• _Activity_
Return the full listing unchanged, apart from leaving out its images.

• _Data supplied_

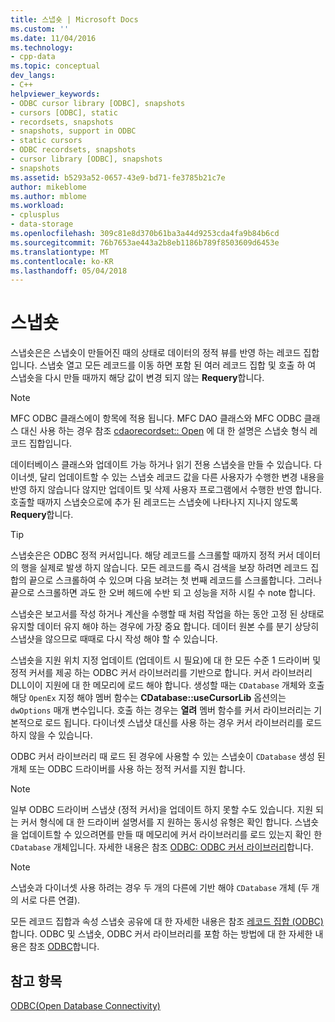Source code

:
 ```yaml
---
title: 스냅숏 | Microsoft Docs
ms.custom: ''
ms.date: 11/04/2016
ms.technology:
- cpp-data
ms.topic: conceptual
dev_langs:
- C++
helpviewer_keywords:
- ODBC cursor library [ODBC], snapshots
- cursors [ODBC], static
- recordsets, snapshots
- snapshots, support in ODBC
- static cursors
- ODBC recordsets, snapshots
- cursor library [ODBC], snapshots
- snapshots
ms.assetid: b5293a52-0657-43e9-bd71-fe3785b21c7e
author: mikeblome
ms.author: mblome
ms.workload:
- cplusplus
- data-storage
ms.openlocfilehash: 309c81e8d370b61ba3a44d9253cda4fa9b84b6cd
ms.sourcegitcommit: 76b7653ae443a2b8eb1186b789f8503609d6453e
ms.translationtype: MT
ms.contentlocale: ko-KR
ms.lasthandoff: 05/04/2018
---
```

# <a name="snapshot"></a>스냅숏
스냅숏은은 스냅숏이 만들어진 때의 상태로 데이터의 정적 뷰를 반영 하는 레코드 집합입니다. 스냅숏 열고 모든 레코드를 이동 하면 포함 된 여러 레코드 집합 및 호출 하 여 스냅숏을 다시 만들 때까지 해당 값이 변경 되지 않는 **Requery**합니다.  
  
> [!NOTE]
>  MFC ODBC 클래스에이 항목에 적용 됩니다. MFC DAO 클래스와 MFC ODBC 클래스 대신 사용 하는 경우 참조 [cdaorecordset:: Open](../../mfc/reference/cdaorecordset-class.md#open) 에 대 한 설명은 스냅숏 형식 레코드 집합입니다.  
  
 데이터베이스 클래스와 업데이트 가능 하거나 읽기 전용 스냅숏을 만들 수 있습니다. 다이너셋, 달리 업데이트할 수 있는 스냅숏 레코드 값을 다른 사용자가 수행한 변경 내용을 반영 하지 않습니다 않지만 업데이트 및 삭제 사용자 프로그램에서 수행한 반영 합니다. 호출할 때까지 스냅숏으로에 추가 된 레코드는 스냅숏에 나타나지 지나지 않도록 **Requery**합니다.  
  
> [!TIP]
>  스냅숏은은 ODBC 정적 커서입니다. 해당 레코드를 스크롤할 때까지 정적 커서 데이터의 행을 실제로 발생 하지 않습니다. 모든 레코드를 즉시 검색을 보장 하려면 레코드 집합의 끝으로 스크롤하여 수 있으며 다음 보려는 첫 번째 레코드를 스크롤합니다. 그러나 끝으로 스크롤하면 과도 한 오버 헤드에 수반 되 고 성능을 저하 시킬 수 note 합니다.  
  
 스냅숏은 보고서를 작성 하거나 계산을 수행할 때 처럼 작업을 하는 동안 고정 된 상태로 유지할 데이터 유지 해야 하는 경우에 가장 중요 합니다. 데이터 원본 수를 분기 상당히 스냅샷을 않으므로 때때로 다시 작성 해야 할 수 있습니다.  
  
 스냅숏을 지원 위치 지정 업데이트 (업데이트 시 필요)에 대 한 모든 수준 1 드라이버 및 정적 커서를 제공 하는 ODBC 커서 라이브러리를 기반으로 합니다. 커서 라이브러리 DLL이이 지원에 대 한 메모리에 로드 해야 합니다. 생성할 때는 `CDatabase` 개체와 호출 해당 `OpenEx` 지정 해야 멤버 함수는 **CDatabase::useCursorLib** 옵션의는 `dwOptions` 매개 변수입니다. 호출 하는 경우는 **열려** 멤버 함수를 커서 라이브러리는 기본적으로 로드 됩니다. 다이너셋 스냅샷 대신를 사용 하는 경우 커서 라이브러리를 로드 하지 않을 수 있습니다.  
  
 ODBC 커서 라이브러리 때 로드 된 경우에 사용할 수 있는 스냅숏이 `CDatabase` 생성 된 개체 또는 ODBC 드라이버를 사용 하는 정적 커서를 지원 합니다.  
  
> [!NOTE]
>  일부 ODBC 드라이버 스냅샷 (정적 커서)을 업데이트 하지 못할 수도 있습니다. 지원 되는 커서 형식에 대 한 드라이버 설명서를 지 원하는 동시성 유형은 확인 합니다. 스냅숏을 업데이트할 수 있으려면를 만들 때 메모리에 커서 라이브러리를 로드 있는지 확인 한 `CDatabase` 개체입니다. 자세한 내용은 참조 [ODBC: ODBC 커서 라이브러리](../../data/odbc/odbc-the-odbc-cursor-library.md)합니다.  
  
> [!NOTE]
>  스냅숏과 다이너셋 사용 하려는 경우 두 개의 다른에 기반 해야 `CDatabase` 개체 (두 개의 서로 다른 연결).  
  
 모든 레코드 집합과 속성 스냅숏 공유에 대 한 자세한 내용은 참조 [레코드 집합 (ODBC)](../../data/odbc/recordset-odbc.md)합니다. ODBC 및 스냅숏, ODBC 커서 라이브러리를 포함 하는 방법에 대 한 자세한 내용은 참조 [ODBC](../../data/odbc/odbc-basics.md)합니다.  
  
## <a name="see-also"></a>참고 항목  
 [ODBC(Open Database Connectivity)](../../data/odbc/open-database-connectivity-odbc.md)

• _Answer section_
Source code

:
 ```yaml
---
title: 스냅숏 | Microsoft Docs
ms.custom: ''
ms.date: 11/04/2016
ms.technology:
- cpp-data
ms.topic: conceptual
dev_langs:
- C++
helpviewer_keywords:
- ODBC cursor library [ODBC], snapshots
- cursors [ODBC], static
- recordsets, snapshots
- snapshots, support in ODBC
- static cursors
- ODBC recordsets, snapshots
- cursor library [ODBC], snapshots
- snapshots
ms.assetid: b5293a52-0657-43e9-bd71-fe3785b21c7e
author: mikeblome
ms.author: mblome
ms.workload:
- cplusplus
- data-storage
ms.openlocfilehash: 309c81e8d370b61ba3a44d9253cda4fa9b84b6cd
ms.sourcegitcommit: 76b7653ae443a2b8eb1186b789f8503609d6453e
ms.translationtype: MT
ms.contentlocale: ko-KR
ms.lasthandoff: 05/04/2018
---
```

# <a name="snapshot"></a>스냅숏
스냅숏은은 스냅숏이 만들어진 때의 상태로 데이터의 정적 뷰를 반영 하는 레코드 집합입니다. 스냅숏 열고 모든 레코드를 이동 하면 포함 된 여러 레코드 집합 및 호출 하 여 스냅숏을 다시 만들 때까지 해당 값이 변경 되지 않는 **Requery**합니다.  
  
> [!NOTE]
>  MFC ODBC 클래스에이 항목에 적용 됩니다. MFC DAO 클래스와 MFC ODBC 클래스 대신 사용 하는 경우 참조 [cdaorecordset:: Open](../../mfc/reference/cdaorecordset-class.md#open) 에 대 한 설명은 스냅숏 형식 레코드 집합입니다.  
  
 데이터베이스 클래스와 업데이트 가능 하거나 읽기 전용 스냅숏을 만들 수 있습니다. 다이너셋, 달리 업데이트할 수 있는 스냅숏 레코드 값을 다른 사용자가 수행한 변경 내용을 반영 하지 않습니다 않지만 업데이트 및 삭제 사용자 프로그램에서 수행한 반영 합니다. 호출할 때까지 스냅숏으로에 추가 된 레코드는 스냅숏에 나타나지 지나지 않도록 **Requery**합니다.  
  
> [!TIP]
>  스냅숏은은 ODBC 정적 커서입니다. 해당 레코드를 스크롤할 때까지 정적 커서 데이터의 행을 실제로 발생 하지 않습니다. 모든 레코드를 즉시 검색을 보장 하려면 레코드 집합의 끝으로 스크롤하여 수 있으며 다음 보려는 첫 번째 레코드를 스크롤합니다. 그러나 끝으로 스크롤하면 과도 한 오버 헤드에 수반 되 고 성능을 저하 시킬 수 note 합니다.  
  
 스냅숏은 보고서를 작성 하거나 계산을 수행할 때 처럼 작업을 하는 동안 고정 된 상태로 유지할 데이터 유지 해야 하는 경우에 가장 중요 합니다. 데이터 원본 수를 분기 상당히 스냅샷을 않으므로 때때로 다시 작성 해야 할 수 있습니다.  
  
 스냅숏을 지원 위치 지정 업데이트 (업데이트 시 필요)에 대 한 모든 수준 1 드라이버 및 정적 커서를 제공 하는 ODBC 커서 라이브러리를 기반으로 합니다. 커서 라이브러리 DLL이이 지원에 대 한 메모리에 로드 해야 합니다. 생성할 때는 `CDatabase` 개체와 호출 해당 `OpenEx` 지정 해야 멤버 함수는 **CDatabase::useCursorLib** 옵션의는 `dwOptions` 매개 변수입니다. 호출 하는 경우는 **열려** 멤버 함수를 커서 라이브러리는 기본적으로 로드 됩니다. 다이너셋 스냅샷 대신를 사용 하는 경우 커서 라이브러리를 로드 하지 않을 수 있습니다.  
  
 ODBC 커서 라이브러리 때 로드 된 경우에 사용할 수 있는 스냅숏이 `CDatabase` 생성 된 개체 또는 ODBC 드라이버를 사용 하는 정적 커서를 지원 합니다.  
  
> [!NOTE]
>  일부 ODBC 드라이버 스냅샷 (정적 커서)을 업데이트 하지 못할 수도 있습니다. 지원 되는 커서 형식에 대 한 드라이버 설명서를 지 원하는 동시성 유형은 확인 합니다. 스냅숏을 업데이트할 수 있으려면를 만들 때 메모리에 커서 라이브러리를 로드 있는지 확인 한 `CDatabase` 개체입니다. 자세한 내용은 참조 [ODBC: ODBC 커서 라이브러리](../../data/odbc/odbc-the-odbc-cursor-library.md)합니다.  
  
> [!NOTE]
>  스냅숏과 다이너셋 사용 하려는 경우 두 개의 다른에 기반 해야 `CDatabase` 개체 (두 개의 서로 다른 연결).  
  
 모든 레코드 집합과 속성 스냅숏 공유에 대 한 자세한 내용은 참조 [레코드 집합 (ODBC)](../../data/odbc/recordset-odbc.md)합니다. ODBC 및 스냅숏, ODBC 커서 라이브러리를 포함 하는 방법에 대 한 자세한 내용은 참조 [ODBC](../../data/odbc/odbc-basics.md)합니다.  
  
## <a name="see-also"></a>참고 항목  
 [ODBC(Open Database Connectivity)](../../data/odbc/open-database-connectivity-odbc.md)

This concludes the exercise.